Deployment–Troubleshooting PDT

The PowerShell Deployment Toolkit – PDT – performs distributed installations of System Center 2012 SP1, including SQL and all prerequisites.  If you are doing a full production highly available scale-out deployment, this could potentially be across a significant number of servers.  Keeping track of the status of all that is one of the interesting challenges that PDT addresses, but what do you do when something goes wrong?  The good news is that PDT gracefully handles failures mid-flow across that distributed installation, and also allows for restarts of partially failed deployments.

Here’s what happens in the inner workings of PDT.  For each server in a deployment, PDT dynamically determines the set of items that need to be installed and configured and the order in which that needs to happen.  Then, for each item it determines whether that item has already been done using one of a number of validation types.  If it has, it just skips that step.  If it has not, it performs the necessary actions for that item, then re-runs the validation to make sure it worked.  If the validation fails, PDT does not continue for that server – so any items after the failed item are not completed.  If a server has a dependency on an item on another server in the deployment – for example, a management server needs SQL to be installed on another server before it can be installed – it waits for that server to complete that dependency before it continues.  If that server has failed any item prior to the dependency, the server that is dependent at that point also fails.

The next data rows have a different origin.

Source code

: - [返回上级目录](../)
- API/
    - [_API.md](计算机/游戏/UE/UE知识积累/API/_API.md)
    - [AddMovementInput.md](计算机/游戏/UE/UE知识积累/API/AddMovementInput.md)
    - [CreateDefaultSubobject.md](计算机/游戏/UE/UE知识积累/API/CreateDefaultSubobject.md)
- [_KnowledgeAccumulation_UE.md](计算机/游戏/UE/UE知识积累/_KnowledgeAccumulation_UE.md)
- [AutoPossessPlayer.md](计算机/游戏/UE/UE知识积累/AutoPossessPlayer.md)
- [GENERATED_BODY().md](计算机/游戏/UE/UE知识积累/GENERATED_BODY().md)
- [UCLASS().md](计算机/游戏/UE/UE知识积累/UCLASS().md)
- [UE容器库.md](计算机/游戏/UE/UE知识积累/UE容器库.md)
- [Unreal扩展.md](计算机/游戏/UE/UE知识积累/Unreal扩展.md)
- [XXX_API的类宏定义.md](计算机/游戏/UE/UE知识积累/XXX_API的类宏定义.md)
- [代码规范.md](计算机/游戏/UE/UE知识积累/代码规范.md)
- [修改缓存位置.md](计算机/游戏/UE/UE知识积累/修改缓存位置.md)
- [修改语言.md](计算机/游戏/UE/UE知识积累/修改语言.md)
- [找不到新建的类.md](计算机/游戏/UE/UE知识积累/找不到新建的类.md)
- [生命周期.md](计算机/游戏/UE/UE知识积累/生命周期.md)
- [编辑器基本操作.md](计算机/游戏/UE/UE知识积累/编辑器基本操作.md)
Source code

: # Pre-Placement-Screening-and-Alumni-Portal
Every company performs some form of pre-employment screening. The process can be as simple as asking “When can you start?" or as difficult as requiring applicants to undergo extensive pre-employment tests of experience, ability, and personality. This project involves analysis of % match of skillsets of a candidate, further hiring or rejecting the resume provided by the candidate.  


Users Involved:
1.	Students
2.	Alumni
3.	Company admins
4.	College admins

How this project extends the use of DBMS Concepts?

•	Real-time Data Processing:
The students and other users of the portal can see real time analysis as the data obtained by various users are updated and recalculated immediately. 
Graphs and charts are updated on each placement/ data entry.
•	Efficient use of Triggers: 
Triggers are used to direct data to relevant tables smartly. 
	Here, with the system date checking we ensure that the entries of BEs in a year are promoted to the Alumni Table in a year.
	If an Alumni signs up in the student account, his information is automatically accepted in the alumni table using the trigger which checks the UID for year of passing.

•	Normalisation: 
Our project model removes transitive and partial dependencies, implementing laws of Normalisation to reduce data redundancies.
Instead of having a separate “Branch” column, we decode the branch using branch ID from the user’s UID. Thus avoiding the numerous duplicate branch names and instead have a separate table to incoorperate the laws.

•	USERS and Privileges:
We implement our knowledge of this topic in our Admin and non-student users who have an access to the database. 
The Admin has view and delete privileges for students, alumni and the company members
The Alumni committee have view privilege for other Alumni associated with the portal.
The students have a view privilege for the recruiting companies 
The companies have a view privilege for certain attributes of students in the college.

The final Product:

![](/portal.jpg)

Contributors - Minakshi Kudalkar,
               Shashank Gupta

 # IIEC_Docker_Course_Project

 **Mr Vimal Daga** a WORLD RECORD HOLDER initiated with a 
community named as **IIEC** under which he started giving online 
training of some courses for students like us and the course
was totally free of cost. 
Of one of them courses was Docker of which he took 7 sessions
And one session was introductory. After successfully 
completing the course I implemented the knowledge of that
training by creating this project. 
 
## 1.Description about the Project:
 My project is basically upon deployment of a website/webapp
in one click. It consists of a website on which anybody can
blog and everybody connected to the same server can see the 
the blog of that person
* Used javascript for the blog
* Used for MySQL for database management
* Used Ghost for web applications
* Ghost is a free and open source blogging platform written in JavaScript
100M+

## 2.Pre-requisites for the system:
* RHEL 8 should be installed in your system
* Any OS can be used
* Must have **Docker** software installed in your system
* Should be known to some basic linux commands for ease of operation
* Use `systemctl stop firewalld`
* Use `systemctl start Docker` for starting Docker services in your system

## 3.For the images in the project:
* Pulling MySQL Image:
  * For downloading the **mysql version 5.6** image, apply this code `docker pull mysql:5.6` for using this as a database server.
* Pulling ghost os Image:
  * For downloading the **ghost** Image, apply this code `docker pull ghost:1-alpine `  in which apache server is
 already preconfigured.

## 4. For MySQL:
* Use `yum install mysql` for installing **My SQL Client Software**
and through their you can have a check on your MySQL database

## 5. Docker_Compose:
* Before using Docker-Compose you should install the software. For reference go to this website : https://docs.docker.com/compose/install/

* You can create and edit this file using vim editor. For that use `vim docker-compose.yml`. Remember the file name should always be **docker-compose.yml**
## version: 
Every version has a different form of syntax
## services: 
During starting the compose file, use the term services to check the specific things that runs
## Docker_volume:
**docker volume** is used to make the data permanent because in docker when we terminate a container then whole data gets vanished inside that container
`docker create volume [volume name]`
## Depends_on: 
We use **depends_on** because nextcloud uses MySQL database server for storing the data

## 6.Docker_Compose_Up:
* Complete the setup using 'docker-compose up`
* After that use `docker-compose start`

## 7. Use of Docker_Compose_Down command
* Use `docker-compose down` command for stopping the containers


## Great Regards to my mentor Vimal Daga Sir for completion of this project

The result of all this is that, if something fails, you can wait for everything else in the deployment to complete, then fix the condition that caused the failure, then just run Installer.ps1 again.  Everything that worked the first time through will not be done again because PDT will validate that those items are already in place – so it effectively picks up where the failures in the previous run occurred.

So, how can you tell what went wrong?  There are two sets of log files to help you diagnose a failure – the PDT log files themselves, and the log files for the items being installed.  The PDT log files are in the folder C:Users<username>AppDataLocalInstaller on the system running Installer.ps1 – there is a log file per server being deployed to, as well as a consolidated log file Installer.log.  All files are in the format that can easily be read by the CMTrace.exe utility from Configuration Manager (remember I am an old ConfigMgr guy at heart).  The PDT logs list everything PDT is doing – getting information, setting variables, checking if something needs to be installed, creating a task, waiting for that task to finish, waiting for dependencies etc.  If something fails, it will tell you what failed.  The log files for items being installed are collected by PDT and copied to the installer machine at the end of the deployment – they can be found in C:Temp<guid>, guid being a unique identifier that is assigned to each run of the deployment.  These logs are generated by each individual setup, and so each has their own format.  PDT collects them so that they are easy for you to find, but also because the way PDT runs tasks against remotes machines means that some of the log files get deleted as part of the process, and we need to make sure you have access to them.

So, that’s how to start troubleshooting failures, plus a little insight into how PDT actually works.  More on that in future posts!